Is it required to disclose strategies, intentions, evidence to the other parties attorney?
If attorney starts quoting law books that I undoubtedly know nothing about what is my recourse while at the actual hearing or trial? Ask for a continuance to research whatever the attorney quoted?
What are the do's and don'ts of representing yourself?
Regarding the burden of proof. Do I have to prove everything that I say to the judge that is against other party?
What to do if the other party doesn't abide by the temporary court orders?
Can the testimony of the child in question be admitted some type of way (8yrs old)? Via behind closed doors with the judge/counselor or on the stand?
Family Law Attorney
You've asked a large number of questions which reveal why it's a bad idea to represent yourself in most court cases, and a particularly bad idea to do so in something as emotional, and as complicated as a child custody case.
A. There's a process called "discovery", in which each side in a civil case can be required to disclose certain information (including evidence, documents, etc.) to the other side, under oath. Both sides can use it. If one party refuses to provide the required information, the court can order them to do so.
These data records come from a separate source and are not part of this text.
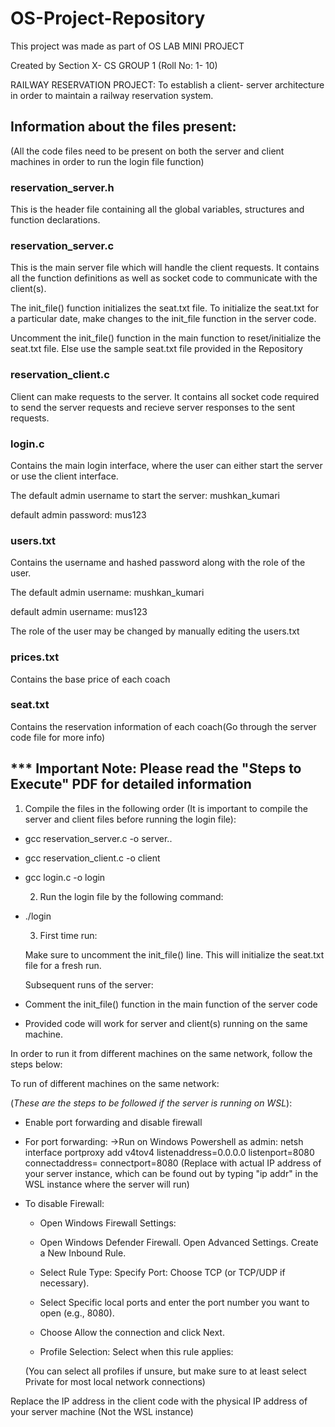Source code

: # OS-Project-Repository
This project was made as part of OS LAB MINI PROJECT 

Created by Section X- CS GROUP 1 (Roll No: 1- 10)

RAILWAY RESERVATION PROJECT: To establish a client- server architecture in order to maintain a railway reservation system.

## Information about the files present: ##
(All the code files need to be present on both the server and client machines in order to run the login file function)

### reservation_server.h 
This is the header file containing all the global variables, structures and function declarations.

### reservation_server.c 
This is the main server file which will handle the client requests. It contains all the function definitions as well as socket code to communicate with the client(s). 

The init_file() function initializes the seat.txt file. To initialize the seat.txt for a particular date, make changes to the init_file function in the server code.
                       
Uncomment the init_file() function in the main function to reset/initialize the seat.txt file. Else use the sample seat.txt file provided in the Repository

### reservation_client.c 
Client can make requests to the server. It contains all socket code required to send the server requests and recieve server responses to the sent requests.

### login.c 
Contains the main login interface, where the user can either start the server or use the client interface.

The default admin username to start the server: mushkan_kumari

default admin password: mus123

### users.txt 
Contains the username and hashed password along with the role of the user.

The default admin username: mushkan_kumari 
                 
default admin username: mus123
 
The role of the user may be changed by manually editing the users.txt

### prices.txt 
Contains the base price of each coach

### seat.txt 
Contains the reservation information of each coach(Go through the server code file for more info)


## *** Important Note: Please read the "Steps to Execute" PDF for detailed information ##

  1. Compile the files in the following order (It is important to compile the server and client files before running the login file):  

* gcc reservation_server.c -o server..

* gcc reservation_client.c -o client

* gcc login.c -o login

  2. Run the login file by the following command:  
* ./login

  3. First time run:
  
    Make sure to uncomment the init_file() line. This will initialize the seat.txt file for a fresh run.
 
  Subsequent runs of the server:
  
 * Comment the init_file() function in the main function of the server code
 * Provided code will work for server and client(s) running on the same machine. 

In order to run it from different machines on the same network, follow the steps below:

To run of different machines on the same network:

(*These are the steps to be followed if the server is running on WSL*):

 * Enable port forwarding and disable firewall

* For port forwarding: 
    ->Run on Windows Powershell as admin: netsh interface portproxy add v4tov4 listenaddress=0.0.0.0 listenport=8080 connectaddress=<server ip> connectport=8080
             (Replace with actual IP address of your server instance, which can be found out by typing "ip addr" in the WSL instance where the server will run)
      
* To disable Firewall:
    * Open Windows Firewall Settings:
  
    * Open Windows Defender Firewall. Open Advanced Settings. Create a New Inbound Rule.
  
    * Select Rule Type: Specify Port: Choose TCP (or TCP/UDP if necessary).
  
    * Select Specific local ports and enter the port number you want to open (e.g., 8080).
  
    * Choose Allow the connection and click Next.
  
    * Profile Selection: Select when this rule applies:
  
  (You can select all profiles if unsure, but make sure to at least select Private for most local network connections)
  
Replace the IP address in the client code with the physical IP address of your server machine (Not the WSL instance)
B. You're acting as your own attorney. The judge will expect you to be prepare, and to know the law applicable to your case, BEFORE you start trial. If you don't know it, you're not ready for trial, and if you start trial anyhow, the fact that the other attorney knows it better than you do will generally NOT get you a continuance.
C. Who'[s got the burden of proof, at what stage of the proceeding, and what facts you have to prove to meet which burden of proof, is a complicated question, and, per B. above, the judge is unlikely to help you out.
D. If the other party doesn't obey the court's orders, there are various steps you can take to enforce those orders. Any further answer would depend on (1) the order and (2) what the other party did (or didn't do) to disobey the order.
E. The testimony, or statement of preference, of some children is admissible in some circumstances.